Guy wearing a giant Octocat head standing in the middle of Austin's 6th street during South by Southwest

Octocat looks a little lost. I snapped this photo of a guy wearing a giant Octocat head while posing for photos on Austin’s 6th Street during South by Southwest 2012.

There are still many developers out there who seem a bit uncomfortable with Git and GitHub. If you’re one of them, these tips and tutorials mights help you learn and have fun along the way.

Githug: “Git your game on!” is this project’s motto, and it’s an accurate description. It’s a game where your objective is to get to the next level, and the way to do that is to use git commands.

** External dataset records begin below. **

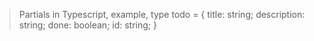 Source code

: > Partials in Typescript,
> example,
>   type todo = {
> 	  title: string;
> 	  description: string;
> 	  done: boolean;
> 	  id: string;
>   }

Git Immersion: A guided tour created by the people at EdgeCase. It’s “learning by doing”; as the site explains, it’s inspired by the premise that to know a thing is to do it.

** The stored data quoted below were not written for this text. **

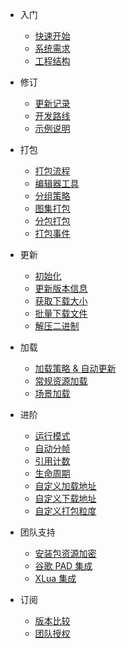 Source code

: <!-- docs/_sidebar.md -->
* 入门
  * [快速开始](/firststep/getstarted "快速开始")
  * [系统需求](/firststep/requires "系统需求")
  * [工程结构](/firststep/structure "工程结构")

* 修订
  * [更新记录](/changes "更新记录")
  * [开发路线](/roadmap "开发路线")
  * [示例说明](/example "示例说明")

* 打包
  * [打包流程](/build "打包流程")
  * [编辑器工具](/memuitems "编辑器工具")
  * [分组策略](/groups "分组策略")
  * [图集打包](/atlaspack "图集打包")
  * [分包打包](/splitbuild "分包打包")
  * [打包事件](/buildevent "打包事件")

* 更新
  * [初始化](/initialize "初始化")
  * [更新版本信息](/update-versions "更新版本信息")
  * [获取下载大小](/get-download-size "获取更新大小")
  * [批量下载文件](/download-versions "下载更新内容")
  * [解压二进制](/unpack-binary "解压二进制")

* 加载
  * [加载策略 & 自动更新](/loading-and-updating "加载策略 & 自动更新")
  * [常规资源加载](/load-asset "常规资源加载")
  * [场景加载](/load-scene "场景加载")

* 进阶
  * [运行模式](/playmode "运行模式")
  * [自动分帧](/auto-slicing "自动分帧")
  * [引用计数](/mrc "引用计数")
  * [生命周期](/lifecycle "生命周期") 
  * [自定义加载地址](custom-loadpath "自定义加载地址")
  * [自定义下载地址](custom-downloadurl "自定义下载地址")
  * [自定义打包粒度](custom-packmode "自定义打包粒度")

* 团队支持
  * [安装包资源加密](/binarymode "安装包资源加密")
  * [谷歌 PAD 集成](/playassetdelivery "谷歌 PAD 集成")
  * [XLua 集成](/xlua "XLua 集成")

* 订阅
  * [版本比较](/compare-plans "版本比较")
  * [团队授权](team-plan "团队授权")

The Git Community Book: An online, collaboratively-written book creating by members of the Git community. A pretty thorough book on Git that’s also kept up-to-date. You should bookmark this one.

Mark Dominus’ Git Habits: Mark’s a serious long-timer on the ‘net: he’s been hacking on Perl since forever, founded  Kibology (anyone remember that?) and wrote Higher-Order Perl. He’s sharing the way he uses Git, and it’s probably a good idea to steal a few tricks from him.

Getting the Hang of GitHub: Once you’ve gotten good with Git, the next step is to get good with GitHub, the hosted Git service, which lets you  share your Git-versioned projects.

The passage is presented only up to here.